--- START ---

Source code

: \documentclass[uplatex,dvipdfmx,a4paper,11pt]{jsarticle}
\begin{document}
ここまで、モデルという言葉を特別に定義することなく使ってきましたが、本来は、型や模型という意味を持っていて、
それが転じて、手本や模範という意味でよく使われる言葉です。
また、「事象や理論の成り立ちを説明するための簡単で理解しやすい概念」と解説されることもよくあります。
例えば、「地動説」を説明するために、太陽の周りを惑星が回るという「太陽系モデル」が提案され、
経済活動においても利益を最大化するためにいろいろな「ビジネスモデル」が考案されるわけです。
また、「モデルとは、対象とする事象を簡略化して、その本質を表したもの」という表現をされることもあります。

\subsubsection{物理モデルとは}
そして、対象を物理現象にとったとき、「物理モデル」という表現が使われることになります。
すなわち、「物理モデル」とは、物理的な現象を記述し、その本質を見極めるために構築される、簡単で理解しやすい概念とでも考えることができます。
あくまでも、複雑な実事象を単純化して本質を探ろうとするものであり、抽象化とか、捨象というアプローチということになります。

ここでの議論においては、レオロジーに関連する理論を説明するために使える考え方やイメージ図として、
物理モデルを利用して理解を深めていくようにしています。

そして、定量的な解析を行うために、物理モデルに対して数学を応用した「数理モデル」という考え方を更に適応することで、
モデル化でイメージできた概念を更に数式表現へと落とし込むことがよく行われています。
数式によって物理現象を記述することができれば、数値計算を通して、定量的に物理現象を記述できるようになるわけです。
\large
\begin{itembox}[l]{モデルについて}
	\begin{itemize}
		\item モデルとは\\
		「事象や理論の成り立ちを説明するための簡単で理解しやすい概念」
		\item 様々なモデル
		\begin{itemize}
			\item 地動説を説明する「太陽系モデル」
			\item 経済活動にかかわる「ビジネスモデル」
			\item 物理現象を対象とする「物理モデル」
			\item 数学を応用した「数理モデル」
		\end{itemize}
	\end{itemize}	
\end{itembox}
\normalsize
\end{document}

--- END ---

» Your assignment
Exactly the lines from the one with "ここまで、モデルという言葉を" through the end of the entries, both included, should be written out, and no others.

» Result
ここまで、モデルという言葉を特別に定義することなく使ってきましたが、本来は、型や模型という意味を持っていて、
それが転じて、手本や模範という意味でよく使われる言葉です。
また、「事象や理論の成り立ちを説明するための簡単で理解しやすい概念」と解説されることもよくあります。
例えば、「地動説」を説明するために、太陽の周りを惑星が回るという「太陽系モデル」が提案され、
経済活動においても利益を最大化するためにいろいろな「ビジネスモデル」が考案されるわけです。
また、「モデルとは、対象とする事象を簡略化して、その本質を表したもの」という表現をされることもあります。

\subsubsection{物理モデルとは}
そして、対象を物理現象にとったとき、「物理モデル」という表現が使われることになります。
すなわち、「物理モデル」とは、物理的な現象を記述し、その本質を見極めるために構築される、簡単で理解しやすい概念とでも考えることができます。
あくまでも、複雑な実事象を単純化して本質を探ろうとするものであり、抽象化とか、捨象というアプローチということになります。

ここでの議論においては、レオロジーに関連する理論を説明するために使える考え方やイメージ図として、
物理モデルを利用して理解を深めていくようにしています。

そして、定量的な解析を行うために、物理モデルに対して数学を応用した「数理モデル」という考え方を更に適応することで、
モデル化でイメージできた概念を更に数式表現へと落とし込むことがよく行われています。
数式によって物理現象を記述することができれば、数値計算を通して、定量的に物理現象を記述できるようになるわけです。
\large
\begin{itembox}[l]{モデルについて}
	\begin{itemize}
		\item モデルとは\\
		「事象や理論の成り立ちを説明するための簡単で理解しやすい概念」
		\item 様々なモデル
		\begin{itemize}
			\item 地動説を説明する「太陽系モデル」
			\item 経済活動にかかわる「ビジネスモデル」
			\item 物理現象を対象とする「物理モデル」
			\item 数学を応用した「数理モデル」
		\end{itemize}
	\end{itemize}	
\end{itembox}
\normalsize
\end{document}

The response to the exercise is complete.